Technologies prioritaires, avantage pour les mécaniciensIl faut distinguer deux types de technologies : les « diffusantes », qui présentent un niveau de maturité avancé et dont la diffusion va améliorer l’avantage concurrentiel, et les « émergentes », de nature à constituer un potentiel de développement important et nécessitant une importante veille normative.

 

Quel peut-être l’apport de la normalisation à ces nouvelles technologies ? Qu’est-il important de normaliser ? A quelle échéance ? Autant de questions que se posent le Cetim (Centre technique des industries mécaniques), qui mène un important travail prospectif sous l’égide de la FIM. Cet exercice permet d’identifier les technologies prioritaires capables de fournir aux mécaniciens un avantage concurrentiel ou de le renforcer.
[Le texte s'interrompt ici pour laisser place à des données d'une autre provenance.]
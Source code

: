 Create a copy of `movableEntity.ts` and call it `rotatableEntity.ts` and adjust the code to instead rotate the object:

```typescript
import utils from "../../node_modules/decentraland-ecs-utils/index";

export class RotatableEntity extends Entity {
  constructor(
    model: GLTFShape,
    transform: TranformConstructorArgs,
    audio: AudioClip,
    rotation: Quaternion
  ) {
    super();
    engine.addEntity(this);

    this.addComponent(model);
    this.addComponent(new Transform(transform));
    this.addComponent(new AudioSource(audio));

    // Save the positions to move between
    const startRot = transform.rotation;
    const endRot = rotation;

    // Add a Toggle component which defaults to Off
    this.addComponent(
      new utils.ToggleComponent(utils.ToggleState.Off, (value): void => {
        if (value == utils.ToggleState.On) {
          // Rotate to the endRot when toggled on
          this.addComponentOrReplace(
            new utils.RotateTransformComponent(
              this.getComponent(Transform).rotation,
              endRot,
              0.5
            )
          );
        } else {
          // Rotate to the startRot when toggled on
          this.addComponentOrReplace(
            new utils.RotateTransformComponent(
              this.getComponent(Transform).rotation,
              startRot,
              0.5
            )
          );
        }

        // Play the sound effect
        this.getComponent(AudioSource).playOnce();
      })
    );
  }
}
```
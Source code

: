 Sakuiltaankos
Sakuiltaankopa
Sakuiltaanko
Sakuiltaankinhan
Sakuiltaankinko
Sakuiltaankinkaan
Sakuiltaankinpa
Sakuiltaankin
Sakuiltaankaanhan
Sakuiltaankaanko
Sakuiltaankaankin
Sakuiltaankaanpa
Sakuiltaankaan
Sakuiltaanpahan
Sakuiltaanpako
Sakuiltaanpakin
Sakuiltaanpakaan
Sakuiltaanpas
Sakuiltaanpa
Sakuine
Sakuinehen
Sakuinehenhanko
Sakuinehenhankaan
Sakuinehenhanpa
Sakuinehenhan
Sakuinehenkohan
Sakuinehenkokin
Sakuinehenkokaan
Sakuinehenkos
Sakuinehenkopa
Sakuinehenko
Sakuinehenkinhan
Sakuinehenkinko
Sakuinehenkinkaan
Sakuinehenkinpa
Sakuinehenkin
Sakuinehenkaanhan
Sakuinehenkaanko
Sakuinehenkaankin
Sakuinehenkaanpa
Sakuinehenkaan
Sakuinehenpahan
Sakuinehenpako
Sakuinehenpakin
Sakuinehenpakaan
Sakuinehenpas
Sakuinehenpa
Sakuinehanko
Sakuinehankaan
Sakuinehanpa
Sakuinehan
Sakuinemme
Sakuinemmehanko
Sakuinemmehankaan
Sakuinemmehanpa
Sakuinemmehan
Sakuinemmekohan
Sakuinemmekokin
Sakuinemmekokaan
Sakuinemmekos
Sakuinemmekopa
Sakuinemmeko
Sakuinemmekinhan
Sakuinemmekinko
Deux technologies émergentes ont été identifiées comme potentiellement « normalisables » : la fabrication de composites, et l’assemblage multi-matériaux qui regroupe des procédés très nombreux et peu ou mal connus (soudage, collage, clinchage, vissage…).

 

La valeur ajoutée de la normalisation est double. Elle donne confiance à des clients réticents à l’utilisation de nouvelles technologies et permet de porter l’innovation chez le plus grand nombre, afin qu’il intègre et s’approprie les nouvelles technologies. Elle permet également de défendre l’avantage concurrentiel qu’offrent aux mécaniciens français les technologies prioritaires. La normalisation est un excellent moyen de préserver les positions industrielles françaises.